Shearwater sur scène. Réputation d’intensité, même d’intensité incroyable, les commentaires de 2006 ou des récentes dates l’indiquent assez unanimement. C’est aussi inscrit dans Rook, d’une façon ou d’une autre. Il ne manquait plus que de l’éprouver concrètement. Une soirée de septembre se charge de confirmer ou d’infirmer l’histoire. Dans le hall exigu précédant la salle de concert de La Maroquinerie, un stand où nous accueillent déjà les visages de Thor Harris et Kim Burke.
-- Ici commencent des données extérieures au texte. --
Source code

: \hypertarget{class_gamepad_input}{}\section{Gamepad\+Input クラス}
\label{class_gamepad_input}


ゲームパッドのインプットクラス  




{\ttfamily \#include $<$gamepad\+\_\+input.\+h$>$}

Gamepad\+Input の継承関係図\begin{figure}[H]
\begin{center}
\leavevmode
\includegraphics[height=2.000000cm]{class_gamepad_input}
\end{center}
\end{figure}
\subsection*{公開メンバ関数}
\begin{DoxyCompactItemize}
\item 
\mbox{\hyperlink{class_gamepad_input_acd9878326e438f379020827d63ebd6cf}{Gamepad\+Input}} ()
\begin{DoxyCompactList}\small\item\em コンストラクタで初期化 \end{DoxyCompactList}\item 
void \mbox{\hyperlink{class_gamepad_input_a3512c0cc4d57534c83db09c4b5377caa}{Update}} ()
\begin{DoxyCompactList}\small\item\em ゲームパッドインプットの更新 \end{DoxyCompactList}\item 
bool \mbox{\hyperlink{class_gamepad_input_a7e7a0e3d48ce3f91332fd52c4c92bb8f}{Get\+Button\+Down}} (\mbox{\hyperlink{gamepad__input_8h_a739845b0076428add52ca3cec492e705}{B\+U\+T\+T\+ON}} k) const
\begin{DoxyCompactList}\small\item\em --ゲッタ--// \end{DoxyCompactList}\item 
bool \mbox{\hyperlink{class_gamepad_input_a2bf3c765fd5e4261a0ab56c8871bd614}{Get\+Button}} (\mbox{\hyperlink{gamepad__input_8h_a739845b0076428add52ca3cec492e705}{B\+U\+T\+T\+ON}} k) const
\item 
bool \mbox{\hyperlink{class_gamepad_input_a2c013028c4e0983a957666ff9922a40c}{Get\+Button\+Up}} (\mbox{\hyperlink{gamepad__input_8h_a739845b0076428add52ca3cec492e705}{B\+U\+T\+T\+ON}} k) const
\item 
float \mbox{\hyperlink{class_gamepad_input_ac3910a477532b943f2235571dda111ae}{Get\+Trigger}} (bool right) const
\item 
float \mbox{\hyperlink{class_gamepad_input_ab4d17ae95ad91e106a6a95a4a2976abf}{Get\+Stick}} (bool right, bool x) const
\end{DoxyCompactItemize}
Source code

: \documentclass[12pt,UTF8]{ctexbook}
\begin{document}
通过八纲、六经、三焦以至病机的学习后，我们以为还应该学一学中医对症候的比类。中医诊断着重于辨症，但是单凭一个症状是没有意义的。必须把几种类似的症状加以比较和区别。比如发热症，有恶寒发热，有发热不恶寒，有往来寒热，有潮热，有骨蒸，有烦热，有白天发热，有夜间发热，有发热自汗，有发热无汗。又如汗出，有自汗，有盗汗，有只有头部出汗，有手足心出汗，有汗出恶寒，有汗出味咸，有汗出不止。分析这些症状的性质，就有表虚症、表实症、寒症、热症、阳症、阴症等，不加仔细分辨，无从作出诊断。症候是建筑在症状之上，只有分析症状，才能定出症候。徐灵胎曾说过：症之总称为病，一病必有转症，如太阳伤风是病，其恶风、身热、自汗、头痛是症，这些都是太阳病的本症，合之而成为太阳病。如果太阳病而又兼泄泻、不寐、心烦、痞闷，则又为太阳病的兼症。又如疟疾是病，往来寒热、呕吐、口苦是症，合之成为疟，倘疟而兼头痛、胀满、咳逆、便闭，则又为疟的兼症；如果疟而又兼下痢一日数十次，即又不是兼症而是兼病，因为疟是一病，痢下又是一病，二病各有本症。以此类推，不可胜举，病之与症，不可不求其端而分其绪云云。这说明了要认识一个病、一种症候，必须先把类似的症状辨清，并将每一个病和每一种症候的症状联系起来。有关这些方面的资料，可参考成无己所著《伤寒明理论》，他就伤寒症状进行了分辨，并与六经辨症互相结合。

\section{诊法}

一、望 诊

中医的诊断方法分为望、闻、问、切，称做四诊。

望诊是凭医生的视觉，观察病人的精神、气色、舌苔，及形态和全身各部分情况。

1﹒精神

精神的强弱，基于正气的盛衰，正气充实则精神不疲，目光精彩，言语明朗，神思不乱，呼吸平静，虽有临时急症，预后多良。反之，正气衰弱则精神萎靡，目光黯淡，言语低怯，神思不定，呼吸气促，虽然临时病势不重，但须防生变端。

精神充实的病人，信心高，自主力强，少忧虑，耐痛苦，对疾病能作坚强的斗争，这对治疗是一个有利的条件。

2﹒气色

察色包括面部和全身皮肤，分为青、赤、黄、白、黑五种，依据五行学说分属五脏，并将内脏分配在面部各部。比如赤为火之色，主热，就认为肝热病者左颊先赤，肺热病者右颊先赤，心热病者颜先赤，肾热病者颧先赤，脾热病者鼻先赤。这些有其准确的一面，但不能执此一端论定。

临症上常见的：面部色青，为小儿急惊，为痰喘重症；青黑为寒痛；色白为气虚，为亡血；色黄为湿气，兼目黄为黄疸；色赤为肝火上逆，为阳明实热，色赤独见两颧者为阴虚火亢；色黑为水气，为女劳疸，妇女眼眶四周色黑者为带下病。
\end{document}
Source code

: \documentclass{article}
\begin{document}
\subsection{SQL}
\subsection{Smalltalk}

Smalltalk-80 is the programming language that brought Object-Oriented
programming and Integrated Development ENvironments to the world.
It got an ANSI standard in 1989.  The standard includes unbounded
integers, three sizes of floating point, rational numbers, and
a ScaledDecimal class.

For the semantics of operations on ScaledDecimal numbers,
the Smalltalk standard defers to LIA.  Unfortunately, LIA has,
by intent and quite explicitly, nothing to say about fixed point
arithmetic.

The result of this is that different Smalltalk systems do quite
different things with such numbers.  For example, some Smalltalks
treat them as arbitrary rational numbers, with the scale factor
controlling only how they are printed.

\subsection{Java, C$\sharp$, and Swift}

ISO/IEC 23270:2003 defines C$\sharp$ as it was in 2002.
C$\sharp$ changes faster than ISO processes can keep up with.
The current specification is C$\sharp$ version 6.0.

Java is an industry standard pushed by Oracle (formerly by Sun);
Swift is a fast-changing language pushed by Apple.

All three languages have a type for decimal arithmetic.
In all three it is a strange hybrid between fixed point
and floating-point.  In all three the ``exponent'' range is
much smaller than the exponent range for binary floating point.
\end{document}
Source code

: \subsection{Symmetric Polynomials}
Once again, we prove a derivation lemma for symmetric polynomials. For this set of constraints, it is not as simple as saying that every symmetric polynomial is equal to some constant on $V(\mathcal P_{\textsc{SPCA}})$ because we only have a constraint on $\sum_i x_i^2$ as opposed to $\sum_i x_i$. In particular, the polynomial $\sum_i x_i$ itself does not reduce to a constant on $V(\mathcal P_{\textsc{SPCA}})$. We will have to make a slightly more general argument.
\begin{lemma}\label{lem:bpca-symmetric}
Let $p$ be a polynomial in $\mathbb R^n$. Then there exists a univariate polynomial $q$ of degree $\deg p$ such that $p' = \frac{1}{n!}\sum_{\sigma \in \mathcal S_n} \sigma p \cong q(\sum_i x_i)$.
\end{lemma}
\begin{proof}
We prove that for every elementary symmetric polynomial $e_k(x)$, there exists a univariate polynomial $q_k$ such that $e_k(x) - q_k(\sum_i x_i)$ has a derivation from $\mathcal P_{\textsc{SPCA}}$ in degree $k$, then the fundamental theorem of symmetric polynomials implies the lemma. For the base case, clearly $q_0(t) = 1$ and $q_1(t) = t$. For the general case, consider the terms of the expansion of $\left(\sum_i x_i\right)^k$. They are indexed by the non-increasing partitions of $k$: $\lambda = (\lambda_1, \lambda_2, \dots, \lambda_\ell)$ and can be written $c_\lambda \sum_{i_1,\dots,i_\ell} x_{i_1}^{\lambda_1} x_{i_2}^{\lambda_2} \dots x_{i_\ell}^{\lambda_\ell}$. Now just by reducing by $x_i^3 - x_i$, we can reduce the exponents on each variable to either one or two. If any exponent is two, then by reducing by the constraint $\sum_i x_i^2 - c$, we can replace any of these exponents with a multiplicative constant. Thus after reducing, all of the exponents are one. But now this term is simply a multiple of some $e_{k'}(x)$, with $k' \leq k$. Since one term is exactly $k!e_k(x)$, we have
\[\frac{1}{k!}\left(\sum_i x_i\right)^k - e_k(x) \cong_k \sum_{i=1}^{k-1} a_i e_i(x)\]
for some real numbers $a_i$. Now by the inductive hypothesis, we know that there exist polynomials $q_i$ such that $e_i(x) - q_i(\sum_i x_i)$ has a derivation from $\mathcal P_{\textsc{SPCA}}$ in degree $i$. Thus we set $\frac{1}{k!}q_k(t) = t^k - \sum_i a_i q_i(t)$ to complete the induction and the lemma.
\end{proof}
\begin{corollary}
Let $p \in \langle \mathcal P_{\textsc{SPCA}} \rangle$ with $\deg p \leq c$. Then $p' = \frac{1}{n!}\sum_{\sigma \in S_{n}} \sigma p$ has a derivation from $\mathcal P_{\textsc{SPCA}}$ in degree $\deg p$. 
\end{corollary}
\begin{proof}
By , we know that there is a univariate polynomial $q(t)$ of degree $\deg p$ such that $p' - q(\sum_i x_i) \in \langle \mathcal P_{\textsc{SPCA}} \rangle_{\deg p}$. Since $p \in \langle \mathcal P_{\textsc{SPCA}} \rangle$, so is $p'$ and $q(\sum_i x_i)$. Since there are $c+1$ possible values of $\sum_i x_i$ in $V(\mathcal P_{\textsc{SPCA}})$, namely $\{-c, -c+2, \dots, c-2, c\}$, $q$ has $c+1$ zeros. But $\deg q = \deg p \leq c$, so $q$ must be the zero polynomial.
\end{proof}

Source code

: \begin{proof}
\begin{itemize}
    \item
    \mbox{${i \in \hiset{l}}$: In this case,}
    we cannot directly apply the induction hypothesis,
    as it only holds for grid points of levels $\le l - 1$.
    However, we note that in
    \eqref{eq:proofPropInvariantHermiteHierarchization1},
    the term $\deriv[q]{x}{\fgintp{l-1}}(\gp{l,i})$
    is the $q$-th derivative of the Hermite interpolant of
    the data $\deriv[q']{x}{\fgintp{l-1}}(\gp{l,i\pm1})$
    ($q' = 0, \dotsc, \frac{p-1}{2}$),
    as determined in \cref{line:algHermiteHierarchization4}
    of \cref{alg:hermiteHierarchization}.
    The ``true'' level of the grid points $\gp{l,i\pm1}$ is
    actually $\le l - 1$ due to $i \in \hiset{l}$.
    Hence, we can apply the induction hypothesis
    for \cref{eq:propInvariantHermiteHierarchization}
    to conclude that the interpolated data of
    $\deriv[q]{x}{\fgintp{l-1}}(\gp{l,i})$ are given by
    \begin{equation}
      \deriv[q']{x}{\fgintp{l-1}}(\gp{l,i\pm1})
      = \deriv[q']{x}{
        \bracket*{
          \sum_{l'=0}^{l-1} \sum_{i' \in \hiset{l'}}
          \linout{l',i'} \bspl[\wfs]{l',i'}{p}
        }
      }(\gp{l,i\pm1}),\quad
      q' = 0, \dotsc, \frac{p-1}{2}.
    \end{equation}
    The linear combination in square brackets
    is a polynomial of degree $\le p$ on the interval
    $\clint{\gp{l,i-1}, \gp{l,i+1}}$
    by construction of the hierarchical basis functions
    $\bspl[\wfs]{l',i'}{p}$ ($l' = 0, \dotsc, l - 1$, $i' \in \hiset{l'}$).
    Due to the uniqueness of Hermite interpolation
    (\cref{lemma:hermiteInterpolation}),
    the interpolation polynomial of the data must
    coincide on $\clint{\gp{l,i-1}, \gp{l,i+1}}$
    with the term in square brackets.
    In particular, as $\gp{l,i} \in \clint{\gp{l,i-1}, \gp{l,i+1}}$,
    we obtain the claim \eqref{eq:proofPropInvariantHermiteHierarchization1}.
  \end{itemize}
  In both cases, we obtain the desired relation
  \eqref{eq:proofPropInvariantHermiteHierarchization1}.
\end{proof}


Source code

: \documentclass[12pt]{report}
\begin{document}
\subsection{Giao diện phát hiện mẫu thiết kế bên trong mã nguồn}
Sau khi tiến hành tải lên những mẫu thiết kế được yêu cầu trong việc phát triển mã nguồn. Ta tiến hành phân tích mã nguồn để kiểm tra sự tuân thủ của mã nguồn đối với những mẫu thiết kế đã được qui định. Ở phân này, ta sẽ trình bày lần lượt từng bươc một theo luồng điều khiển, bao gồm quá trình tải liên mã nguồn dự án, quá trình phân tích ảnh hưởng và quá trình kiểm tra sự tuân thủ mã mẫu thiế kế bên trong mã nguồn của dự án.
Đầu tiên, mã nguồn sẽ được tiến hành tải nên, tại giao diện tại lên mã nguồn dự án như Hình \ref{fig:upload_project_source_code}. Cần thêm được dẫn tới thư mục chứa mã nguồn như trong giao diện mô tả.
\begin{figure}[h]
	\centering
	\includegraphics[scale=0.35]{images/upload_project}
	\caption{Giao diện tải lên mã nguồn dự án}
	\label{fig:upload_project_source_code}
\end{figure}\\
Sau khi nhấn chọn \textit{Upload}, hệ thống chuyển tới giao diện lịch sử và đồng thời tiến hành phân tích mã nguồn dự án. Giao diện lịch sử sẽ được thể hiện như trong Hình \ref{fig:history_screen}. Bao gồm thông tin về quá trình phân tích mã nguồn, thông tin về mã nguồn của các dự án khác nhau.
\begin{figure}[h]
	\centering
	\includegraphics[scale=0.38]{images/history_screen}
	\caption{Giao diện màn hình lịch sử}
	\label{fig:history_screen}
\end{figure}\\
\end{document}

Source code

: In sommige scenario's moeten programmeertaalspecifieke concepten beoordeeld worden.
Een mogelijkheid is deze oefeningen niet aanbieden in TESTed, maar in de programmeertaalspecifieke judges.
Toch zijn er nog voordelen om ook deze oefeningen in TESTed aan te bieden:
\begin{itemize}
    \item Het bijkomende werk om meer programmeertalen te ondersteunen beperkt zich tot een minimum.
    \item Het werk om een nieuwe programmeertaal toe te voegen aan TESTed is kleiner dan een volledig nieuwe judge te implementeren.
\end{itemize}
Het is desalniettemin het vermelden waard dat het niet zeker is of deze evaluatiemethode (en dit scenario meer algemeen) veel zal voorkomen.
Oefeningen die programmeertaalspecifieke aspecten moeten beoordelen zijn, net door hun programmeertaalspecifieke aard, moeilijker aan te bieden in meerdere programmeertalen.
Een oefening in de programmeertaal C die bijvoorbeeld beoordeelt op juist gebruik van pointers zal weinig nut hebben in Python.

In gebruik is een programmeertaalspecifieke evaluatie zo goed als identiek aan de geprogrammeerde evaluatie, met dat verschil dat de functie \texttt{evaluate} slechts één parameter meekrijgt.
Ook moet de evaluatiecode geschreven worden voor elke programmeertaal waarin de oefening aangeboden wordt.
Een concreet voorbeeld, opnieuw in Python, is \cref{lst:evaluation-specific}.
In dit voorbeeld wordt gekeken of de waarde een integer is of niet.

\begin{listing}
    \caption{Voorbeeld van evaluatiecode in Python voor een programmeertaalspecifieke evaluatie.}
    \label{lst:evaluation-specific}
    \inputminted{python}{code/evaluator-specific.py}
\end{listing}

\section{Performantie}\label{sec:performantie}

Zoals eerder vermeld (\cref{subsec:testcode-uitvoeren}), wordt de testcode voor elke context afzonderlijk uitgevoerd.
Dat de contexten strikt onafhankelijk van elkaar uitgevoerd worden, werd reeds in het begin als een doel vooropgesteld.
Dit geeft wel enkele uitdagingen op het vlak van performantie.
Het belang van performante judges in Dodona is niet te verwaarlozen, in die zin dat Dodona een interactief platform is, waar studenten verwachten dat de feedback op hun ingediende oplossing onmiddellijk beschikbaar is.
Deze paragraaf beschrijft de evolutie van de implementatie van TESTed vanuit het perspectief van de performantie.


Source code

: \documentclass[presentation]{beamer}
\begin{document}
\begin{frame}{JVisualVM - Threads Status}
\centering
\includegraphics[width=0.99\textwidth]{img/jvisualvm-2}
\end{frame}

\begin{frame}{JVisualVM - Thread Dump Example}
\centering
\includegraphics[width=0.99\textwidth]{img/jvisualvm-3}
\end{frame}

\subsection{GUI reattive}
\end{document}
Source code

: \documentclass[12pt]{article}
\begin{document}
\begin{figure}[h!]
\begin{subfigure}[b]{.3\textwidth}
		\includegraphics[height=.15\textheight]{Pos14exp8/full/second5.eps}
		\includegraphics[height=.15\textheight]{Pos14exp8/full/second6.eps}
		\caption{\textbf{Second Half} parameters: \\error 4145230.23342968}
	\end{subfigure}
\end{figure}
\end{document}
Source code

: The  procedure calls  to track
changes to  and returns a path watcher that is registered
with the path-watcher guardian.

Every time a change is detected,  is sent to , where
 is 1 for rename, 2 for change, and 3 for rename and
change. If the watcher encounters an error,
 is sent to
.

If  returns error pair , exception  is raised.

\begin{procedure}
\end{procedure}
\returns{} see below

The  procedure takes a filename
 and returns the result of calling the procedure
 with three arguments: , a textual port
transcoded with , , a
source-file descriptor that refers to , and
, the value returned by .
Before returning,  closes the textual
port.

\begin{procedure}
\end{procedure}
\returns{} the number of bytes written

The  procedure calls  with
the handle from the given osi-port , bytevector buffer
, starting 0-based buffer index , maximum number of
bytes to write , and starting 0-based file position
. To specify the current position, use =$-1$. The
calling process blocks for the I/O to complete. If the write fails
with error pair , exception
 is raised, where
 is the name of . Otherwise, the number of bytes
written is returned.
Est-ce que je résiste de peu à les abreuver de compliments exaltés et inconséquents - alors même que le show n’a pas encore eu lieu ? À la place, j’entre et assiste à la première partie qui se trouve être Joseph Léon (il est français). Assurée au débotté avec un timbre seyant, une guitare et une poignée de jolies chansons. Du folk, appliqué peut-être ; intimité et mélancolie sont contrebalancées par un humour laconique entre les morceaux. Pas mal.

Lorsque Shearwater entre sur scène, débute par On The Death Of The Waters, un silence s’abat sur chacun. Il n’y a plus que quelques notes de clavier, mélancoliques et espacées, ainsi que la voix de Jonathan Meiburg, entouré des autres membres à leurs postes silencieux et immobiles. Le chant se détache avec pureté. « And that wave rises slowly... and breaks ». Je retiens mon souffle. La vague se fend, tous les instruments en surgissent. Guitare, batterie, clavier, trompette, contrebasse, chant du cygne, s’élèvent avec puissance. L’espace de la salle aux dimensions intimes paraît se contracter sous l’ardeur de la cassure. Un son net et implacable. L’adrénaline retombe, soudain, seul le clavier plombe le silence. Le morceau s’achève. Dans la salle, une onde de choc est palpable. Le groupe, en quelques minutes, a révélé pleinement sa force et sa beauté. Tout ce qui allait suivre serait de ce niveau.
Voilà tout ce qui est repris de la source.